Docteur en médecine. Rossignol et Pharaon relatent à son sujet : « Voici deux faits dont M. le docteur Morel, rue du Temple, n° 60, a été témoin, tandis qu’il se portait pour secourir les blessés partout où la mitraille nécessitait sa présence. 1°. Un enfant de douze à treize ans, chargé à la baïonnette par un soldat de la garde, se retourne, se précipite dans ses jambes, le renverse, lui arrache son fusil, lui passe la baïonnette au travers du corps, et revient triomphant. 2°. Le sieur Hervier, rue du Temple, n° 87, blessé grièvement à la main par une balle qui l’avait traversée, refuse, après être pansé, de se retirer chez lui, et, malgré les observations que lui faisait le docteur Morel, retourne au combat armé de pistolets et d’un sabre. Il n’est rentré à son domicile, où sa blessure le retiendra longtemps encore, qu’après avoir vengé la perte de sa main par la mort de cinq ou six malheureux que des ordres sanguinaires avaient rendus momentanément nos ennemis. » Il fut compris dans le procès des accusés du cloître Saint-Merri, révolte républicaine des 5 et 6 juin 1832, mais pour le simple délit d’avoir proféré publiquement des cris séditieux et d’avoir exposé dans des lieux publics un signe destiné à troubler la paix publique.
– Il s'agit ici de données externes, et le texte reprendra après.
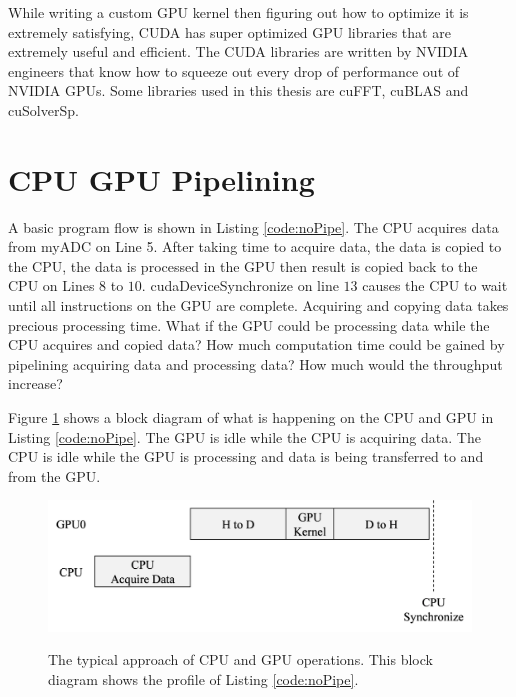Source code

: While writing a custom GPU kernel then figuring out how to optimize it is extremely satisfying,
CUDA has super optimized GPU libraries that are extremely useful and efficient.
The CUDA libraries are written by NVIDIA engineers that know how to squeeze out every drop of performance out of NVIDIA GPUs.
Some libraries used in this thesis are cuFFT, cuBLAS and cuSolverSp.

\section{CPU GPU Pipelining}
A basic program flow is shown in Listing \ref{code:noPipe}.
The CPU acquires data from myADC on Line 5.
After taking time to acquire data, the data is copied to the CPU, the data is processed in the GPU then result is copied back to the CPU on Lines $8$ to $10$.
cudaDeviceSynchronize on line $13$ causes the CPU to wait until all instructions on the GPU are complete.
Acquiring and copying data takes precious processing time.
What if the GPU could be processing data while the CPU acquires and copied data?
How much computation time could be gained by pipelining acquiring data and processing data?
How much would the throughput increase?

Figure \ref{fig:concurrentCPU_nonBlocking} shows a block diagram of what is happening on the CPU and GPU in Listing \ref{code:noPipe}.
The GPU is idle while the CPU is acquiring data.
The CPU is idle while the GPU is processing and data is being transferred to and from the GPU.
\begin{figure}
	\centering\includegraphics[width=8.77in/100*55]{figures/gpu_intro/concurrentCPU_nonBlocking.pdf}
	\label{fig:concurrentCPU_nonBlocking}
	\caption{The typical approach of CPU and GPU operations. This block diagram shows the profile of Listing \ref{code:noPipe}.}
\end{figure}

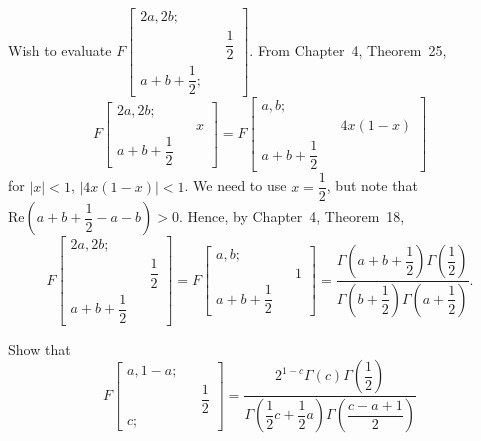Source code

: \begin{solution}
Wish to evaluate $F \left[ \begin{array}{rlr}
2a,2b; & & \\
& & \dfrac{1}{2} \\
a+b+\dfrac{1}{2}; & & 
\end{array} \right]$. 
From Chapter~4, Theorem~25, 
$$F \left[ \begin{array}{rlr}
2a,2b; & & \\
& & x \\
a+b+\dfrac{1}{2} & & 
\end{array} \right] = F \left[ \begin{array}{rlr} 
a, b ; & & \\
& & 4x(1-x) \\
a+ b + \dfrac{1}{2} & & 
\end{array} \right]$$
for $|x| < 1$, $|4x(1-x)| < 1$. We need to use $x = \dfrac{1}{2}$, but note that $\mathrm{Re}(a+b+\dfrac{1}{2}-a-b) > 0$. Hence, by Chapter~4, Theorem~18,
$$F \left[ \begin{array}{rlr}
2a,2b; & & \\
& & \dfrac{1}{2} \\
a+b+\dfrac{1}{2} & &
\end{array} \right] = F \left[ \begin{array}{rlr}
a,b; & & \\
& & 1 \\
a+b+\dfrac{1}{2} & &
\end{array} \right] = \dfrac{\Gamma \left(a+b+\dfrac{1}{2} \right) \Gamma \left( \dfrac{1}{2} \right) }{\Gamma \left( b+ \dfrac{1}{2} \right) \Gamma \left( a + \dfrac{1}{2} \right)}.$$
\end{solution}
\begin{problem}\label{problem3chapter4}
Show that 
$$F \left[ \begin{array}{rlr}
a, 1-a; & & \\
& & \dfrac{1}{2} \\
c; & &
\end{array} \right] = \dfrac{2^{1-c}\Gamma(c) \Gamma \left( \dfrac{1}{2} \right)}{\Gamma \left( \dfrac{1}{2}c + \dfrac{1}{2} a \right) \Gamma \left( \dfrac{c-a+1}{2} \right)}$$
\end{problem}
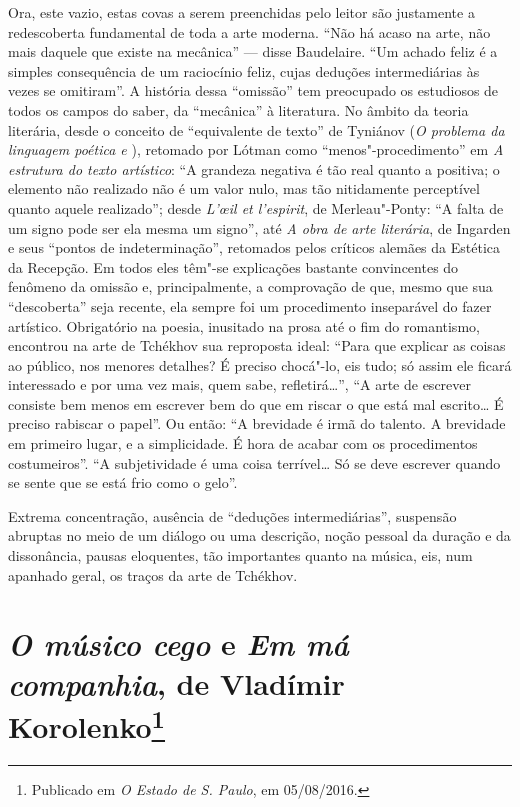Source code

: Ora, este vazio, estas covas a serem preenchidas pelo leitor são
justamente a redescoberta fundamental de toda a arte moderna. ``Não há
acaso na arte, não mais daquele que existe na mecânica'' --- disse
Baudelaire. ``Um achado feliz é a simples consequência de um raciocínio
feliz, cujas deduções intermediárias às vezes se omitiram''. A história
dessa ``omissão'' tem preocupado os estudiosos de todos os campos do
saber, da ``mecânica'' à literatura. No âmbito da teoria literária,
desde o conceito de ``equivalente de texto'' de Tyniánov (\emph{O
problema da linguagem poética  e }), retomado por Lótman como
``menos"-procedimento'' em \emph{A estrutura do texto artístico}: ``A
grandeza negativa é tão real quanto a positiva; o elemento não realizado
não é um valor nulo, mas tão nitidamente perceptível quanto aquele
realizado''; desde \emph{L'œil et l'espirit}, de Merleau"-Ponty: ``A
falta de um signo pode ser ela mesma um signo'', até \emph{A obra de
arte literária}, de Ingarden e seus ``pontos de indeterminação'',
retomados pelos críticos alemães da Estética da Recepção. Em todos eles têm"-se
explicações bastante convincentes do fenômeno da omissão e, principalmente, a
comprovação de que, mesmo que sua ``descoberta'' seja recente, ela
sempre foi um procedimento inseparável do fazer artístico. Obrigatório
na poesia, inusitado na prosa até o fim do romantismo, encontrou na arte
de Tchékhov sua reproposta ideal: ``Para que explicar as coisas ao
público, nos menores detalhes? É preciso chocá"-lo, eis tudo; só assim
ele ficará interessado e por uma vez mais, quem sabe, refletirá\ldots{}'', ``A
arte de escrever consiste bem menos em escrever bem do que em riscar o
que está mal escrito\ldots{} É preciso rabiscar o papel''. Ou então: ``A
brevidade é irmã do talento. A brevidade em primeiro lugar, e a
simplicidade. É hora de acabar com os procedimentos costumeiros''. ``A
subjetividade é uma coisa terrível\ldots{} Só se deve escrever quando se
sente que se está frio como o gelo''.

Extrema concentração, ausência de ``deduções intermediárias'', suspensão
abruptas no meio de um diálogo ou uma descrição, noção pessoal da
duração e da dissonância, pausas eloquentes, tão importantes quanto na
música, eis, num apanhado geral, os traços da arte de Tchékhov.

\chapter{\emph{O músico cego} e \emph{Em má companhia}, de Vladímir
Korolenko\footnote{Publicado em \emph{O Estado de S. Paulo}, em
  05/08/2016.}}

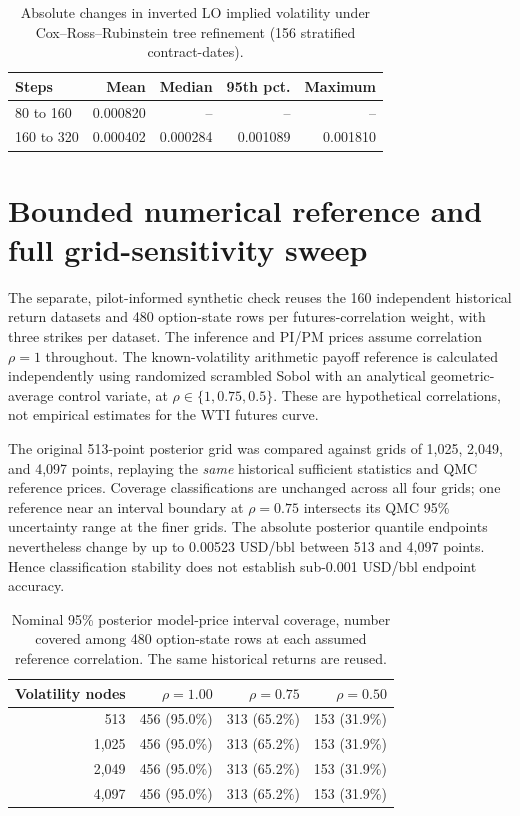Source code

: \documentclass[10pt]{article}
\renewcommand{\thetable}{S\arabic{section}}
\begin{document}
\begin{table}[htbp]\centering\small
\renewcommand{\thetable}{S4b}
\caption{Absolute changes in inverted LO implied volatility under
Cox--Ross--Rubinstein tree refinement (156 stratified contract-dates).}
\label{tab:s4b}
\begin{tabular}{lrrrr}\toprule
Steps & Mean & Median & 95th pct. & Maximum\\\midrule
80 to 160 & 0.000820 & -- & -- & --\\
160 to 320 & 0.000402 & 0.000284 & 0.001089 & 0.001810\\\bottomrule
\end{tabular}
\end{table}

\renewcommand{\thetable}{S\arabic{section}}
\section{Bounded numerical reference and full grid-sensitivity sweep}
The separate, pilot-informed synthetic check reuses the 160 independent
historical return datasets and 480 option-state rows per futures-correlation
weight, with three strikes per dataset. The inference and PI/PM prices
assume correlation $\rho=1$ throughout. The known-volatility arithmetic
payoff reference is calculated independently using randomized scrambled
Sobol with an analytical geometric-average control variate, at
$\rho\in\{1,0.75,0.5\}$. These are hypothetical correlations, not empirical
estimates for the WTI futures curve.

The original 513-point posterior grid was compared against grids of
1,025, 2,049, and 4,097 points, replaying the \emph{same}
historical sufficient statistics and QMC reference prices. Coverage
classifications are unchanged across all four grids; one reference
near an interval boundary at $\rho=0.75$ intersects its QMC 95\%
uncertainty range at the finer grids. The absolute posterior
quantile endpoints nevertheless change by up to 0.00523 USD/bbl
between 513 and 4,097 points. Hence classification stability
does not establish sub-0.001 USD/bbl endpoint accuracy.

\begin{table}[htbp]\centering\small
\caption{Nominal 95\% posterior model-price interval coverage,
number covered among 480 option-state rows at each assumed
reference correlation. The same historical returns are reused.}\label{tab:s5}
\begin{tabular}{rrrr}\toprule
Volatility nodes & $\rho=1.00$ & $\rho=0.75$ & $\rho=0.50$\\\midrule
513 & 456 (95.0\%) & 313 (65.2\%) & 153 (31.9\%)\\
1,025 & 456 (95.0\%) & 313 (65.2\%) & 153 (31.9\%)\\
2,049 & 456 (95.0\%) & 313 (65.2\%) & 153 (31.9\%)\\
4,097 & 456 (95.0\%) & 313 (65.2\%) & 153 (31.9\%)\\\bottomrule
\end{tabular}
\end{table}
\end{document}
L’acte d’accusation reprenait ainsi les charges qui pesaient contre lui : « Le sieur Morel de Rubempré a été signalé par un témoin comme ayant paru seulement au moment du rassemblement tumultueux qui a précédé l’érection de la barricade. Il disait dans un café voisin qu’on était à l’aurore d’un beau jour, promenait dans la rue un drapeau tricolore garni de crêpe, et criait Vive la république ! » Morel de Rubempré ne fut pas présent à l’audience d’octobre 1832 devant la cour d’assises de la Seine ; s’étant pourvu en cassation avant le renvoi devant la cour d’assises, il comparut un an plus tard devant la cour d’assises et fut acquitté. Morel demeurait 60, rue du Temple en 1830. Le Constitutionnel, 7 août 1830 (sous le seul nom de Morel) ; Histoire de la révolution de 1830 et des nouvelles barricades, par F. Rossignol et J. Pharaon, Paris, chez Vimont, Levavasseur et Urbain-Canel, 1830, p. 324-325 (sous le seul nom de Morel) ; Procès des vingt-deux accusés du cloître Saint-Méry événements des 5 et 6 juin 1832 suivi de pièces justificatives, Paris, chez Rouanet libraire, 1832.